Like I said earlier, the super team blueprint isn’t dead but likely dormant for a stretch. Injuries and whatnot exposed both of the super teams this season, but that is a risk you take with a super team. It’s part of the trade-off in getting another superstar; you sacrifice your roster depth and flexibility. 

Title windows are small, but they’re even smaller with higher expectations for super teams. Add in the luxury tax penalties, and you need two chips within three seasons; otherwise, it’s viewed as a failure. And as we’ve seen, it’s also tough to put these super teams together. Not only do you need the three superstars or two top seven players, but you have to build a roster around them with a bunch of mid-level to league minimum players. One injury to one of your superstars, and it gets tricky. (It’s probably also a lesson in not letting players have too much roster control.)

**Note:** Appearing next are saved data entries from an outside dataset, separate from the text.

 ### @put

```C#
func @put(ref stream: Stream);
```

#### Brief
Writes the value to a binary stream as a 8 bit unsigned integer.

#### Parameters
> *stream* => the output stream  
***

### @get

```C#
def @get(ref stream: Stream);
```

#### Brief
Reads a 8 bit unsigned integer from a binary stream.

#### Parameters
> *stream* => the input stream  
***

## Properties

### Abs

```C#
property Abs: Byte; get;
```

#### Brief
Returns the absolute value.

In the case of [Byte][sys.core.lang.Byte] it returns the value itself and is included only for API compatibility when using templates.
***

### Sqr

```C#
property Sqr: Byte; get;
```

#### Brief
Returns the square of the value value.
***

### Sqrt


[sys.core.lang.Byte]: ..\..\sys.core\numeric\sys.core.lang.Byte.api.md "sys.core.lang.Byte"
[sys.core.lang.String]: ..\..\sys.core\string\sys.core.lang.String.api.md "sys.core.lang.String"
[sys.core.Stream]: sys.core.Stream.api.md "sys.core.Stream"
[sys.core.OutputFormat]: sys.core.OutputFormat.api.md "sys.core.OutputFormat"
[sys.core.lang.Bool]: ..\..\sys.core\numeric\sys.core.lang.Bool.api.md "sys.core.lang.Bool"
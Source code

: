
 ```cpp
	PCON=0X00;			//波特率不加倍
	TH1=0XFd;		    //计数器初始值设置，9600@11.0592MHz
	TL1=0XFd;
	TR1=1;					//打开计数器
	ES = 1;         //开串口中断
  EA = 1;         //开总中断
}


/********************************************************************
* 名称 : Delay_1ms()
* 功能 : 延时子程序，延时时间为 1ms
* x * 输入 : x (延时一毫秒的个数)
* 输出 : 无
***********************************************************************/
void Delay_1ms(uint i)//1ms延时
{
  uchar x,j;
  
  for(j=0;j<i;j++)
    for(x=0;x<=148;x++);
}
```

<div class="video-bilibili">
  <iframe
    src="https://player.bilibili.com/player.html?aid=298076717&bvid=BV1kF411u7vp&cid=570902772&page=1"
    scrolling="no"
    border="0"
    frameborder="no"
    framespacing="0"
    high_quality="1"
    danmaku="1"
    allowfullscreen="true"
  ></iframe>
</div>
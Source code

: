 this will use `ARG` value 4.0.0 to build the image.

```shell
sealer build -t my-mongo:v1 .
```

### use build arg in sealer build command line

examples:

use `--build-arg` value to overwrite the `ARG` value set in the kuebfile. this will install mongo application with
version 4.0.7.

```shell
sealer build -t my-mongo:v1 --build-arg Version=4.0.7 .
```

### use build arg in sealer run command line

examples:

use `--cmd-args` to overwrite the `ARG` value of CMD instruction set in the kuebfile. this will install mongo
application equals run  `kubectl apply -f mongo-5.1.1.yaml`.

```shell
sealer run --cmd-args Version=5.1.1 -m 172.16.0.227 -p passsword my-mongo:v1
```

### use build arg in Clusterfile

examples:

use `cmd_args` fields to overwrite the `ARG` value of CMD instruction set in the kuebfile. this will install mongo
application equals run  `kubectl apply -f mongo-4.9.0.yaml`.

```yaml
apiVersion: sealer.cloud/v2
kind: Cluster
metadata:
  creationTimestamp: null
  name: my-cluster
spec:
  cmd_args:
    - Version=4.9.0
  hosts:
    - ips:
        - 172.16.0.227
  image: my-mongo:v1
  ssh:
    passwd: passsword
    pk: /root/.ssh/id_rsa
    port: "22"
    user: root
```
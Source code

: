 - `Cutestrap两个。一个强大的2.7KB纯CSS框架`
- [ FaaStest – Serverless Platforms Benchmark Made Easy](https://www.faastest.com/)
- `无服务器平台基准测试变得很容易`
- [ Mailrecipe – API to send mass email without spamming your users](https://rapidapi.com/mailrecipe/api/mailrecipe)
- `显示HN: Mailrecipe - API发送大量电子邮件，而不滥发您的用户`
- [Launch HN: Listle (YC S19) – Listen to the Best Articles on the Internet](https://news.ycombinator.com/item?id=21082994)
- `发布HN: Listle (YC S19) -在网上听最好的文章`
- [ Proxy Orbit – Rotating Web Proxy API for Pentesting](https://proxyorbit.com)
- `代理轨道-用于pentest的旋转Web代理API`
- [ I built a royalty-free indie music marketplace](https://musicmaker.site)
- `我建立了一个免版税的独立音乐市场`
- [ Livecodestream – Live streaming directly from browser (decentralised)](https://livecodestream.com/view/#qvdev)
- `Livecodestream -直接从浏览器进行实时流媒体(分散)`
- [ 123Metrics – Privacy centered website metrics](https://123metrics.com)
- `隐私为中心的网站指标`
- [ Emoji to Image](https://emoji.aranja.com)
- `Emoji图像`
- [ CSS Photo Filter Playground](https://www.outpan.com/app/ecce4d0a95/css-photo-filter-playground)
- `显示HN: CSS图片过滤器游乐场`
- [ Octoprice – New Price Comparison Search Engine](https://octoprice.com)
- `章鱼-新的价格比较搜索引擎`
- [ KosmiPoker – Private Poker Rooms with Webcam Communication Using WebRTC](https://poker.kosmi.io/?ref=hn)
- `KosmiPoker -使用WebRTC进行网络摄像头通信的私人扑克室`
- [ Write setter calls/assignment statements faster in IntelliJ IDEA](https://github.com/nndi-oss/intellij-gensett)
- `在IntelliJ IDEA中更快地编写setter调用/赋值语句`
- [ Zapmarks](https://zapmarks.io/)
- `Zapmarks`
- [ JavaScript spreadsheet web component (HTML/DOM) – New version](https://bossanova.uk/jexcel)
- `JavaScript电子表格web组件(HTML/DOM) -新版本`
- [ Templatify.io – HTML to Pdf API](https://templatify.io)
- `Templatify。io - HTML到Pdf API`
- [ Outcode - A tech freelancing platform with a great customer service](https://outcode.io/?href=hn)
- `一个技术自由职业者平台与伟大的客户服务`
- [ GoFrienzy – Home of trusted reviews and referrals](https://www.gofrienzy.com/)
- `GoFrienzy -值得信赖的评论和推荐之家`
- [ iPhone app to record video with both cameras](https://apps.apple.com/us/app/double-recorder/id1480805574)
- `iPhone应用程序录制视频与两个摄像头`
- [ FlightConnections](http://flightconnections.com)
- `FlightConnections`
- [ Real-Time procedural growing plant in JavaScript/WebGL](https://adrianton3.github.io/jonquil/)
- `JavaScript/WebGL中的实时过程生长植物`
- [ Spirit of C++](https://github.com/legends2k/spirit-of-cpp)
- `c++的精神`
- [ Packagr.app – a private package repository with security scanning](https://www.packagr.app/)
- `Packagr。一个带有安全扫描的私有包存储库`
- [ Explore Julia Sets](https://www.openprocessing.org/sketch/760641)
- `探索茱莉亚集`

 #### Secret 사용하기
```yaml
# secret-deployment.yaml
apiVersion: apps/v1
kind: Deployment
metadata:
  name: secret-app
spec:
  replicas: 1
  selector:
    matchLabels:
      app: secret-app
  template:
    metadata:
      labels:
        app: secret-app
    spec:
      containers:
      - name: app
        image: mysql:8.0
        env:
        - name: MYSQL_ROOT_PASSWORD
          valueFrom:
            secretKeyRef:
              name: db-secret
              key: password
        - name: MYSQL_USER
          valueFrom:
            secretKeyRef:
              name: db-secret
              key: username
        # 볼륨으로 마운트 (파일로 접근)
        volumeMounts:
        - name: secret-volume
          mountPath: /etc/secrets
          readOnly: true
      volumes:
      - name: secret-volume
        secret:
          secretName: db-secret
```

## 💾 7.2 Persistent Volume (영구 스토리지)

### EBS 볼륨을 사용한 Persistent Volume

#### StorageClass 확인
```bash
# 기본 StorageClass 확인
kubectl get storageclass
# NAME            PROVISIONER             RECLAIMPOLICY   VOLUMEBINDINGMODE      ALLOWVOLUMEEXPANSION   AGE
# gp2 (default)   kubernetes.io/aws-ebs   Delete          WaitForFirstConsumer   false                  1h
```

Take a look at the Finals teams the past few seasons. Toss out the LeBron Lakers and Warriors because they were your typical super teams. Outside of those teams, you have homegrown teams. There are the Suns, Bucks, Raptors and Heat. The Bucks and Raptors won it all, while the Suns and Heat are having sustained success because they didn’t overindulge with superstar talent and developed legit roster depth.

The NBA has usually thrived with one dominant team, but the homegrown movement has taken over. Looking at the remaining contenders, you can see a shift in roster construction philosophy, and it is here for the long haul. Time for the super team era to go into hibernation.